Ryuichi Sakamoto - "Life, Life" (from "async")

Words taken from a poem by Arseny Tarkovsky, spoken by David Sylvian

Curiously I had a dream I met Sakamoto a few days ago, before his death was publicly announced. I don’t remember exactly when I had it, but it’s possible it happened around the time of his death. I don’t know what to make of that. I find this track and “Fullmoon” to be very moving and pertinent to my feelings these days.

Source: youtube.com
“However, mainstream culture has lost its authority. There is a floating notion of values. Technology is progressing by itself. The gears move more and more efficiently. We feel possibilities appearing that exceed our imagination and our horizons. This is clear in the field of bio-technology or in the 5th generation computer. I don’t intend to approve or reject this form of progress. I don’t say, ‘Return to nature,’ ‘Return to pre-modern times.’ I don’t want to go against the current. Still, I’m concerned by a deficient technology, in  other words, errors or noises; it absorbs me, and I wonder if new cultural currents could emerge from this deficiency. This concern is behind all my work.”

Ryuichi Sakamoto in his film Tokyo Melody (1985)

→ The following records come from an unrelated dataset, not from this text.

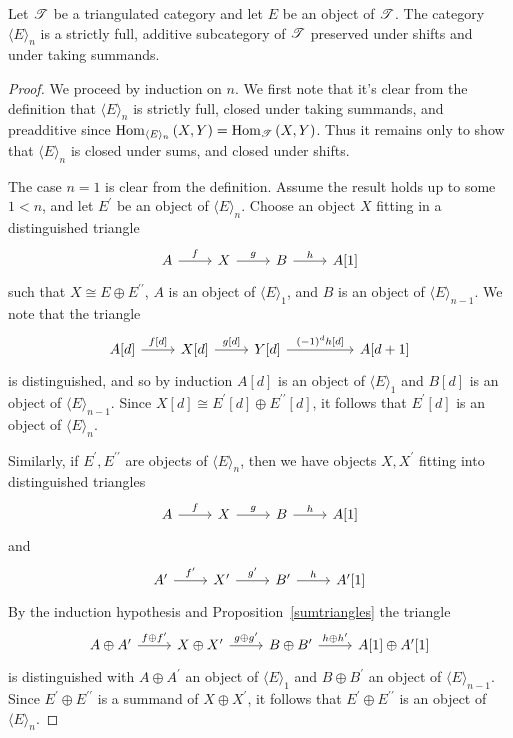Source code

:\documentclass[dissertation.tex]{subfiles}
\begin{document}
\begin{lem}
  Let $\mathscr{T}$ be a triangulated category and let $E$ be an object of $\mathscr{T}$.
  The category $\langle E \rangle_n$ is a strictly full, additive subcategory of $\mathscr{T}$ preserved under shifts and under taking summands.
  
  \begin{proof}
    We proceed by induction on $n$.
    We first note that it's clear from the definition that $\langle E \rangle_n$ is strictly full, closed under taking summands, and preadditive since $\operatorname{Hom}_{\langle E \rangle_n}\left(X,Y\right) = \operatorname{Hom}_{\mathscr{T}}\left(X,Y\right)$.
    Thus it remains only to show that $\langle E \rangle_n$ is closed under sums, and closed under shifts.
    
    The case $n = 1$ is clear from the definition.
    Assume the result holds up to some $1 < n$, and let $E^\prime$ be an object of $\langle E \rangle_n$.
    Choose an object $X$ fitting in a distinguished triangle
    $$\begin{tikzcd}
      A \arrow{r}{f} & X \arrow{r}{g} & B \arrow{r}{h} & A[1]
    \end{tikzcd}$$
    such that $X \cong E \oplus E^{\prime\prime}$, $A$ is an object of $\langle E \rangle_1$, and $B$ is an object of $\langle E \rangle_{n-1}$.
    We note that the triangle
    $$\begin{tikzcd}
      A[d] \arrow{r}{f[d]} & X[d] \arrow{r}{g[d]} & Y[d] \arrow{rr}{(-1)^{d}h[d]} && A[d+1]
    \end{tikzcd}$$
    is distinguished, and so by induction $A[d]$ is an object of $\langle E \rangle_1$ and $B[d]$ is an object of $\langle E \rangle_{n-1}$.
    Since $X[d] \cong E^\prime[d] \oplus E^{\prime\prime}[d]$, it follows that $E^\prime[d]$ is an object of $\langle E \rangle_n$.
    
    Similarly, if $E^\prime, E^{\prime\prime}$ are objects of $\langle E \rangle_n$, then we have objects $X, X^\prime$ fitting into distinguished triangles
    $$\begin{tikzcd}
      A \arrow{r}{f} & X \arrow{r}{g} & B \arrow{r}{h} & A[1]
    \end{tikzcd}$$
    and
    $$\begin{tikzcd}
      A^\prime \arrow{r}{f^\prime} & X^\prime \arrow{r}{g^\prime} & B^\prime \arrow{r}{h} & A^\prime[1]
    \end{tikzcd}$$
    By the induction hypothesis and Proposition~\ref{sumtriangles} the triangle
    $$\begin{tikzcd}
      A \oplus A^\prime \arrow{r}{f \oplus f^\prime} & X \oplus X^\prime \arrow{r}{g \oplus g^\prime} & B \oplus B^\prime \arrow{r}{h \oplus h^\prime} & A[1] \oplus A^\prime[1]
    \end{tikzcd}$$
    is distinguished with $A \oplus A^\prime$ an object of $\langle E \rangle_1$ and $B \oplus B^\prime$ an object of $\langle E \rangle_{n-1}$.
    Since $E^\prime \oplus E^{\prime\prime}$ is a summand of $X \oplus X^\prime$, it follows that $E^\prime \oplus E^{\prime\prime}$ is an object of $\langle E \rangle_n$.
  \end{proof}
\end{lem}
\end{document}
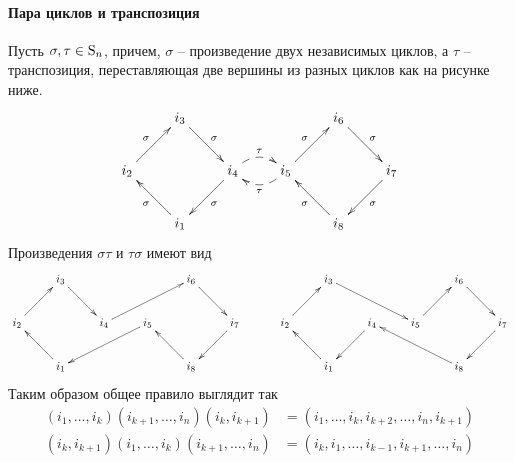 \paragraph{Пара циклов и транспозиция} Пусть $\sigma,\tau\in\operatorname{S}_{n}$, причем, $\sigma$ -- произведение двух независимых циклов, а $\tau$ -- транспозиция, переставляющая две вершины из разных циклов как на рисунке ниже.
\[
\xymatrix{
{}&{i_3}\ar[dr]^{\sigma}&{}&{}&{i_6}\ar[dr]^{\sigma}&{}\\
{i_2}\ar[ur]^{\sigma}&{}&{i_4}\ar[dl]^{\sigma}\ar@{-->}@/^10pt/[r]^{\tau}&{i_5}\ar[ur]^{\sigma}\ar@{-->}@/^10pt/[l]^{\tau}&{}&{i_7}\ar[dl]^{\sigma}\\
{}&{i_1}\ar[ul]^{\sigma}&{}&{}&{i_8}\ar[ul]^{\sigma}&{}\\
}
\]
Произведения $\sigma\tau$ и $\tau\sigma$ имеют вид
\[
\xymatrix{
	{}&{i_3}\ar[dr]&{}&{}&{i_6}\ar[dr]&{}\\
	{i_2}\ar[ur]&{}&{i_4}\ar[urr]&{i_5}\ar[dll]&{}&{i_7}\ar[dl]\\
	{}&{i_1}\ar[ul]&{}&{}&{i_8}\ar[ul]&{}\\
}
\quad\quad\quad
\xymatrix{
	{}&{i_3}\ar[drr]&{}&{}&{i_6}\ar[dr]&{}\\
	{i_2}\ar[ur]&{}&{i_4}\ar[dl]&{i_5}\ar[ur]&{}&{i_7}\ar[dl]\\
	{}&{i_1}\ar[ul]&{}&{}&{i_8}\ar[ull]&{}\\
}
\]
Таким образом общее правило выглядит так
\begin{align*}
(i_1,\ldots,i_k)(i_{k+1},\ldots,i_n)(i_k,i_{k+1}) &=(i_1,\ldots,i_k,i_{k+2},\ldots,i_n,i_{k+1})\\
(i_k,i_{k+1})(i_1,\ldots,i_k)(i_{k+1},\ldots,i_n) &= (i_k,i_1,\ldots,i_{k-1},i_{k+1},\ldots,i_n)
\end{align*}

Lately, I’ve been rather ambivalent about Tumblr and social media in general. It’s hard to look at all that is happening and not feel nihilistic or conclude we’re doomed. Technology is being heralded as our potential salvation, but it’s just as easily our downfall. We shall see where this AI-powered acceleration of capitalism takes us. Perhaps collapse, perhaps something else entirely on the other side.

Reflecting on Sakamoto’s ruminations on the cultural impact of technology in the 1980s, I wonder about the role of art today and the looming threat of content oversaturation...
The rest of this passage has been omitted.